◆ What the exercise asks ◆
Count how many lines of the material hold "mimeeqApp". Respond with that number alone.

◆ Data section ◆
#####

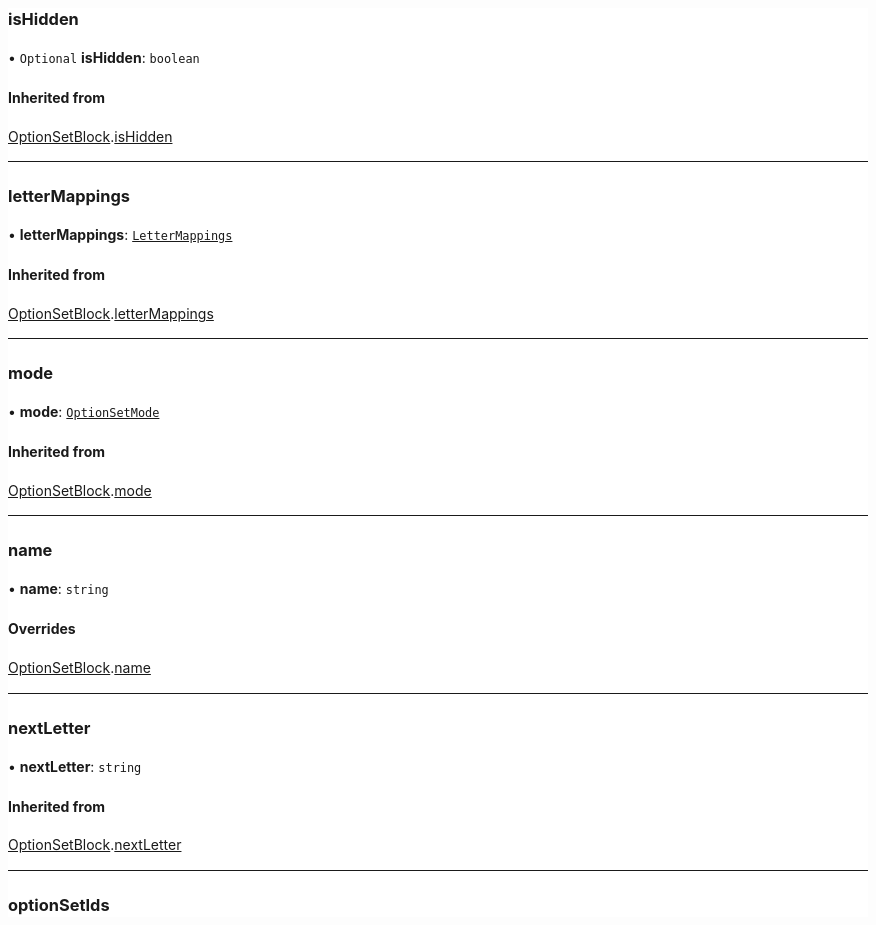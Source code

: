 ### isHidden

• `Optional` **isHidden**: `boolean`

#### Inherited from

[OptionSetBlock](mimeeqApp._mimeeq.OptionSetBlock.md).[isHidden](mimeeqApp._mimeeq.OptionSetBlock.md#ishidden)

___

### letterMappings

• **letterMappings**: [`LetterMappings`](mimeeqApp._mimeeq.LetterMappings.md)

#### Inherited from

[OptionSetBlock](mimeeqApp._mimeeq.OptionSetBlock.md).[letterMappings](mimeeqApp._mimeeq.OptionSetBlock.md#lettermappings)

___

### mode

• **mode**: [`OptionSetMode`](../enums/mimeeqApp._mimeeq.OptionSetMode.md)

#### Inherited from

[OptionSetBlock](mimeeqApp._mimeeq.OptionSetBlock.md).[mode](mimeeqApp._mimeeq.OptionSetBlock.md#mode)

___

### name

• **name**: `string`

#### Overrides

[OptionSetBlock](mimeeqApp._mimeeq.OptionSetBlock.md).[name](mimeeqApp._mimeeq.OptionSetBlock.md#name)

___

### nextLetter

• **nextLetter**: `string`

#### Inherited from

[OptionSetBlock](mimeeqApp._mimeeq.OptionSetBlock.md).[nextLetter](mimeeqApp._mimeeq.OptionSetBlock.md#nextletter)

___

### optionSetIds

#####

◆ Answer for the task ◆
7